Records provided:
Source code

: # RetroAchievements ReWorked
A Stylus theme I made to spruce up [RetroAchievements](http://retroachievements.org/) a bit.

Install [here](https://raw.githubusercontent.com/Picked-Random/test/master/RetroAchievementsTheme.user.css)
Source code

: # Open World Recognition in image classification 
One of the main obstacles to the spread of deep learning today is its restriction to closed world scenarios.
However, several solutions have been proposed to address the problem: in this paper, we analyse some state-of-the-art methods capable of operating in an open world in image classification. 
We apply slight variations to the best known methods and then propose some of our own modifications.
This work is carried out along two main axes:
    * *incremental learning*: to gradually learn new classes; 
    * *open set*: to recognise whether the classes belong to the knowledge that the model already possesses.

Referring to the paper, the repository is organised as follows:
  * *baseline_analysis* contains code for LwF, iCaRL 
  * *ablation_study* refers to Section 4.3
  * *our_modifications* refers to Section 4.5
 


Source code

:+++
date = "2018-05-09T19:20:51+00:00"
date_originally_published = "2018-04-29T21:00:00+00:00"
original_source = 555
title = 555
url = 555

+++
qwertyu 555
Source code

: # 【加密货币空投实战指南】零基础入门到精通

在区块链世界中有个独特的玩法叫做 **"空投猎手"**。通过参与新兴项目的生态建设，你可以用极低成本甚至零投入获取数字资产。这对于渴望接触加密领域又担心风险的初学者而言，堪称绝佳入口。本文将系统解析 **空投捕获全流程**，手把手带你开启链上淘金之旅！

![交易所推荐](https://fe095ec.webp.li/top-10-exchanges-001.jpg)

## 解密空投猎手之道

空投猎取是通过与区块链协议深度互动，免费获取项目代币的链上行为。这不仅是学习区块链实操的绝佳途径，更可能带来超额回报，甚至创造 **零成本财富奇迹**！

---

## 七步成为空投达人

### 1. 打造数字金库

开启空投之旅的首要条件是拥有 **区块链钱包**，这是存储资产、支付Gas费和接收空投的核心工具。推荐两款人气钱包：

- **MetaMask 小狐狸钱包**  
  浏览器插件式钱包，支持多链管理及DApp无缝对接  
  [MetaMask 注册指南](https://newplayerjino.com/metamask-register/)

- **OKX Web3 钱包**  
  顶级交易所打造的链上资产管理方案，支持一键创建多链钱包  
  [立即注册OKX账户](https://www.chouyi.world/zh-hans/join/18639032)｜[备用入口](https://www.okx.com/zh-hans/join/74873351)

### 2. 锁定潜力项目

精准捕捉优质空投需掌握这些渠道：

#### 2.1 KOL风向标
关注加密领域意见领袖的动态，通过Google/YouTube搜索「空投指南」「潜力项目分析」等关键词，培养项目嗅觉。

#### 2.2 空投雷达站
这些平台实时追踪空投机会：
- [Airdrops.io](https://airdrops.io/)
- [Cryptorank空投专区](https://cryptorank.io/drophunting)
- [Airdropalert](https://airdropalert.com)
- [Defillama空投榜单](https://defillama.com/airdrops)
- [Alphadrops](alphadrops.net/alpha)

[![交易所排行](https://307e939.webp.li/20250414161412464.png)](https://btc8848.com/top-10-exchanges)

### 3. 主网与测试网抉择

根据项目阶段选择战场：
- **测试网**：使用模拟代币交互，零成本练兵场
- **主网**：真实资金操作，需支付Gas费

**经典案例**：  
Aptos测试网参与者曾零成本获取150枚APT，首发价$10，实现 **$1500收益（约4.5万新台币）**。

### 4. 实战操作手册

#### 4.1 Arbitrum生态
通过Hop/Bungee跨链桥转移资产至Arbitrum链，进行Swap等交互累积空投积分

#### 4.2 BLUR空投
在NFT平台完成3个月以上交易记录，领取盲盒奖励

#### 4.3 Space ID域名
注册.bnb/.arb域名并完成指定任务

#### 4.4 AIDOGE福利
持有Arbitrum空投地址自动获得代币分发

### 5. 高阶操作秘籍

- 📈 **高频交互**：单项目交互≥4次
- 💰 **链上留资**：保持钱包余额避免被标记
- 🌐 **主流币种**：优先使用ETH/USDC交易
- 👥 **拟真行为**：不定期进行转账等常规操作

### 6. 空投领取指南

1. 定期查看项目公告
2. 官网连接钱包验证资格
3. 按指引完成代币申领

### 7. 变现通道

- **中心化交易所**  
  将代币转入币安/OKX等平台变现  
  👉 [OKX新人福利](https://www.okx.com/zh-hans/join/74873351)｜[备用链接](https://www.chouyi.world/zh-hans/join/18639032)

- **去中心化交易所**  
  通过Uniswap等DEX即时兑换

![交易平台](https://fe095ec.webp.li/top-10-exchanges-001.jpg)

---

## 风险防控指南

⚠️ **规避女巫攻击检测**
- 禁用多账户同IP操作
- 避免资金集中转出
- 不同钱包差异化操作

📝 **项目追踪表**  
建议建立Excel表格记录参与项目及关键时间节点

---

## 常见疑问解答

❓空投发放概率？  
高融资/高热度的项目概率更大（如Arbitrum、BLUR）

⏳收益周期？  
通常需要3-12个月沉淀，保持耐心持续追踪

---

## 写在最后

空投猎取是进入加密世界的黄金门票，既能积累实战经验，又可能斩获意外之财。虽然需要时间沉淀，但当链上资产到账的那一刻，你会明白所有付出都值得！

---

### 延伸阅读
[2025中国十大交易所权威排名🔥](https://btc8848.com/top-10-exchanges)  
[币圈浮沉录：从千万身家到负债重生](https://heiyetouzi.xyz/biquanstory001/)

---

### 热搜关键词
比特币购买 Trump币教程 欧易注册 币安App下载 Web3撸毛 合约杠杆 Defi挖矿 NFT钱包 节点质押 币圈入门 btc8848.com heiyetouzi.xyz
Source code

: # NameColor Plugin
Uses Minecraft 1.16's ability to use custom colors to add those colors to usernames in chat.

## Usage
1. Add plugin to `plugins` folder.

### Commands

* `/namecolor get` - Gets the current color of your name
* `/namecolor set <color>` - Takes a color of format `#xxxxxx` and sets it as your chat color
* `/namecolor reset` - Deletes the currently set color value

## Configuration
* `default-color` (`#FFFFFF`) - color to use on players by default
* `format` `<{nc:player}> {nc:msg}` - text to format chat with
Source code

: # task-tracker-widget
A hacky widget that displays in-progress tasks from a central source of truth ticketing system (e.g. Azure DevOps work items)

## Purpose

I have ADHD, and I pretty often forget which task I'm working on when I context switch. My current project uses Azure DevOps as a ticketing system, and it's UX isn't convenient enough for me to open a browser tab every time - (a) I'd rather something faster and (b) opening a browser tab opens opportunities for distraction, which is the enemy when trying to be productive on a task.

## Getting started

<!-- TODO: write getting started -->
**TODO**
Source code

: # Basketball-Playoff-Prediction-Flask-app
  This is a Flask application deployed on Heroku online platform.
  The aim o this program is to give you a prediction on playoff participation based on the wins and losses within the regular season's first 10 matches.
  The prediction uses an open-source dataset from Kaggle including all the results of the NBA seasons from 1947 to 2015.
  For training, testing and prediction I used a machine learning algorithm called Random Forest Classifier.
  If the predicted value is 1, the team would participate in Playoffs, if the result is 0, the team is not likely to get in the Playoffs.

Exercise brief: Your output should match the records above word for word.

Response to this task:
Source code

: # RetroAchievements ReWorked
A Stylus theme I made to spruce up [RetroAchievements](http://retroachievements.org/) a bit.

Install [here](https://raw.githubusercontent.com/Picked-Random/test/master/RetroAchievementsTheme.user.css)
Source code

: # Open World Recognition in image classification 
One of the main obstacles to the spread of deep learning today is its restriction to closed world scenarios.
However, several solutions have been proposed to address the problem: in this paper, we analyse some state-of-the-art methods capable of operating in an open world in image classification. 
We apply slight variations to the best known methods and then propose some of our own modifications.
This work is carried out along two main axes:
    * *incremental learning*: to gradually learn new classes; 
    * *open set*: to recognise whether the classes belong to the knowledge that the model already possesses.

Referring to the paper, the repository is organised as follows:
  * *baseline_analysis* contains code for LwF, iCaRL 
  * *ablation_study* refers to Section 4.3
  * *our_modifications* refers to Section 4.5
 


Source code

:+++
date = "2018-05-09T19:20:51+00:00"
date_originally_published = "2018-04-29T21:00:00+00:00"
original_source = 555
title = 555
url = 555

+++
qwertyu 555
Source code

: # 【加密货币空投实战指南】零基础入门到精通

在区块链世界中有个独特的玩法叫做 **"空投猎手"**。通过参与新兴项目的生态建设，你可以用极低成本甚至零投入获取数字资产。这对于渴望接触加密领域又担心风险的初学者而言，堪称绝佳入口。本文将系统解析 **空投捕获全流程**，手把手带你开启链上淘金之旅！

![交易所推荐](https://fe095ec.webp.li/top-10-exchanges-001.jpg)

## 解密空投猎手之道

空投猎取是通过与区块链协议深度互动，免费获取项目代币的链上行为。这不仅是学习区块链实操的绝佳途径，更可能带来超额回报，甚至创造 **零成本财富奇迹**！

---

## 七步成为空投达人

### 1. 打造数字金库

开启空投之旅的首要条件是拥有 **区块链钱包**，这是存储资产、支付Gas费和接收空投的核心工具。推荐两款人气钱包：

- **MetaMask 小狐狸钱包**  
  浏览器插件式钱包，支持多链管理及DApp无缝对接  
  [MetaMask 注册指南](https://newplayerjino.com/metamask-register/)

- **OKX Web3 钱包**  
  顶级交易所打造的链上资产管理方案，支持一键创建多链钱包  
  [立即注册OKX账户](https://www.chouyi.world/zh-hans/join/18639032)｜[备用入口](https://www.okx.com/zh-hans/join/74873351)

### 2. 锁定潜力项目

精准捕捉优质空投需掌握这些渠道：

#### 2.1 KOL风向标
关注加密领域意见领袖的动态，通过Google/YouTube搜索「空投指南」「潜力项目分析」等关键词，培养项目嗅觉。

#### 2.2 空投雷达站
这些平台实时追踪空投机会：
- [Airdrops.io](https://airdrops.io/)
- [Cryptorank空投专区](https://cryptorank.io/drophunting)
- [Airdropalert](https://airdropalert.com)
- [Defillama空投榜单](https://defillama.com/airdrops)
- [Alphadrops](alphadrops.net/alpha)

[![交易所排行](https://307e939.webp.li/20250414161412464.png)](https://btc8848.com/top-10-exchanges)

### 3. 主网与测试网抉择

根据项目阶段选择战场：
- **测试网**：使用模拟代币交互，零成本练兵场
- **主网**：真实资金操作，需支付Gas费

**经典案例**：  
Aptos测试网参与者曾零成本获取150枚APT，首发价$10，实现 **$1500收益（约4.5万新台币）**。

### 4. 实战操作手册

#### 4.1 Arbitrum生态
通过Hop/Bungee跨链桥转移资产至Arbitrum链，进行Swap等交互累积空投积分

#### 4.2 BLUR空投
在NFT平台完成3个月以上交易记录，领取盲盒奖励

#### 4.3 Space ID域名
注册.bnb/.arb域名并完成指定任务

#### 4.4 AIDOGE福利
持有Arbitrum空投地址自动获得代币分发

### 5. 高阶操作秘籍

- 📈 **高频交互**：单项目交互≥4次
- 💰 **链上留资**：保持钱包余额避免被标记
- 🌐 **主流币种**：优先使用ETH/USDC交易
- 👥 **拟真行为**：不定期进行转账等常规操作

### 6. 空投领取指南

1. 定期查看项目公告
2. 官网连接钱包验证资格
3. 按指引完成代币申领

### 7. 变现通道

- **中心化交易所**  
  将代币转入币安/OKX等平台变现  
  👉 [OKX新人福利](https://www.okx.com/zh-hans/join/74873351)｜[备用链接](https://www.chouyi.world/zh-hans/join/18639032)

- **去中心化交易所**  
  通过Uniswap等DEX即时兑换

![交易平台](https://fe095ec.webp.li/top-10-exchanges-001.jpg)

---

## 风险防控指南

⚠️ **规避女巫攻击检测**
- 禁用多账户同IP操作
- 避免资金集中转出
- 不同钱包差异化操作

📝 **项目追踪表**  
建议建立Excel表格记录参与项目及关键时间节点

---

## 常见疑问解答

❓空投发放概率？  
高融资/高热度的项目概率更大（如Arbitrum、BLUR）

⏳收益周期？  
通常需要3-12个月沉淀，保持耐心持续追踪

---

## 写在最后

空投猎取是进入加密世界的黄金门票，既能积累实战经验，又可能斩获意外之财。虽然需要时间沉淀，但当链上资产到账的那一刻，你会明白所有付出都值得！

---

### 延伸阅读
[2025中国十大交易所权威排名🔥](https://btc8848.com/top-10-exchanges)  
[币圈浮沉录：从千万身家到负债重生](https://heiyetouzi.xyz/biquanstory001/)

---

### 热搜关键词
比特币购买 Trump币教程 欧易注册 币安App下载 Web3撸毛 合约杠杆 Defi挖矿 NFT钱包 节点质押 币圈入门 btc8848.com heiyetouzi.xyz
Source code

: # NameColor Plugin
Uses Minecraft 1.16's ability to use custom colors to add those colors to usernames in chat.

## Usage
1. Add plugin to `plugins` folder.

### Commands

* `/namecolor get` - Gets the current color of your name
* `/namecolor set <color>` - Takes a color of format `#xxxxxx` and sets it as your chat color
* `/namecolor reset` - Deletes the currently set color value

## Configuration
* `default-color` (`#FFFFFF`) - color to use on players by default
* `format` `<{nc:player}> {nc:msg}` - text to format chat with
Source code

: # task-tracker-widget
A hacky widget that displays in-progress tasks from a central source of truth ticketing system (e.g. Azure DevOps work items)

## Purpose

I have ADHD, and I pretty often forget which task I'm working on when I context switch. My current project uses Azure DevOps as a ticketing system, and it's UX isn't convenient enough for me to open a browser tab every time - (a) I'd rather something faster and (b) opening a browser tab opens opportunities for distraction, which is the enemy when trying to be productive on a task.

## Getting started

<!-- TODO: write getting started -->
**TODO**
Source code

: # Basketball-Playoff-Prediction-Flask-app
  This is a Flask application deployed on Heroku online platform.
  The aim o this program is to give you a prediction on playoff participation based on the wins and losses within the regular season's first 10 matches.
  The prediction uses an open-source dataset from Kaggle including all the results of the NBA seasons from 1947 to 2015.
  For training, testing and prediction I used a machine learning algorithm called Random Forest Classifier.
  If the predicted value is 1, the team would participate in Playoffs, if the result is 0, the team is not likely to get in the Playoffs.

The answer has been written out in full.